• Task to complete: What is needed is a word-for-word copy of every record below, minus the pictures.

Stored dataset items
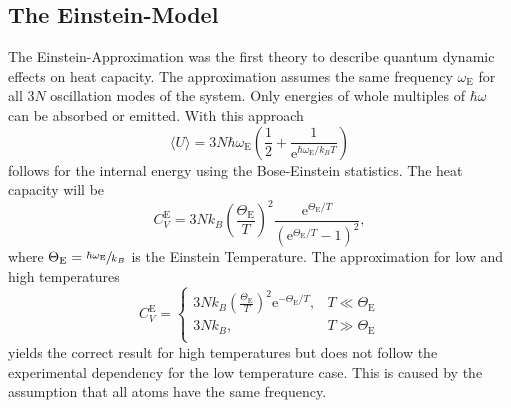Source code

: \subsection{The Einstein-Model}
\label{subsec:Einstein}
The Einstein-Approximation was the first theory to describe quantum dynamic effects on heat capacity.
The approximation assumes the same frequency $\omega_\text{E}$ for all $3N$ oscillation modes of the system. Only energies of whole multiples of
$\hbar \omega$ can be absorbed or emitted. With this approach
\begin{equation*}
    \langle U \rangle = 3N \hbar \omega_\text{E} \left(\frac{1}{2} + \frac{1}{\mathrm{e}^{\hbar \omega_\text{E}/k_BT}}\right)
\end{equation*}
follows for the internal energy using the Bose-Einstein statistics.
The heat capacity will be
\begin{equation}
    \label{eqn:CV_Einstein}
    C^\text{E}_V = 3Nk_B \left(\frac{\Theta_\text{E}}{T}\right)^2 \frac{\mathrm{e}^{\Theta_\text{E}/T}}{\left(\mathrm{e}^{\Theta_\text{E}/T} -1 \right)^2},
\end{equation}
where $\Theta_\text{E} = \sfrac{\hbar \omega_\text{E}}{k_B}$ is the Einstein Temperature.
The approximation for low and high temperatures
\begin{equation*}
    C^\text{E}_V =
    \begin{cases}
        3Nk_B\left(\frac{\Theta_\text{E}}{T}\right)^2 \mathrm{e}^{-\Theta_\text{E}/T}, & T \ll \Theta_\text{E}\\
        3Nk_B, & T \gg \Theta_\text{E}\\
    \end{cases}
\end{equation*}
yields the correct result for high temperatures but does not follow the experimental dependency for the low temperature case.
This is caused by the assumption that all atoms have the same frequency.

• Task answer:
Source code

: \subsection{The Einstein-Model}
\label{subsec:Einstein}
The Einstein-Approximation was the first theory to describe quantum dynamic effects on heat capacity.
The approximation assumes the same frequency $\omega_\text{E}$ for all $3N$ oscillation modes of the system. Only energies of whole multiples of
$\hbar \omega$ can be absorbed or emitted. With this approach
\begin{equation*}
    \langle U \rangle = 3N \hbar \omega_\text{E} \left(\frac{1}{2} + \frac{1}{\mathrm{e}^{\hbar \omega_\text{E}/k_BT}}\right)
\end{equation*}
follows for the internal energy using the Bose-Einstein statistics.
The heat capacity will be
\begin{equation}
    \label{eqn:CV_Einstein}
    C^\text{E}_V = 3Nk_B \left(\frac{\Theta_\text{E}}{T}\right)^2 \frac{\mathrm{e}^{\Theta_\text{E}/T}}{\left(\mathrm{e}^{\Theta_\text{E}/T} -1 \right)^2},
\end{equation}
where $\Theta_\text{E} = \sfrac{\hbar \omega_\text{E}}{k_B}$ is the Einstein Temperature.
The approximation for low and high temperatures
\begin{equation*}
    C^\text{E}_V =
    \begin{cases}
        3Nk_B\left(\frac{\Theta_\text{E}}{T}\right)^2 \mathrm{e}^{-\Theta_\text{E}/T}, & T \ll \Theta_\text{E}\\
        3Nk_B, & T \gg \Theta_\text{E}\\
    \end{cases}
\end{equation*}
yields the correct result for high temperatures but does not follow the experimental dependency for the low temperature case.
This is caused by the assumption that all atoms have the same frequency.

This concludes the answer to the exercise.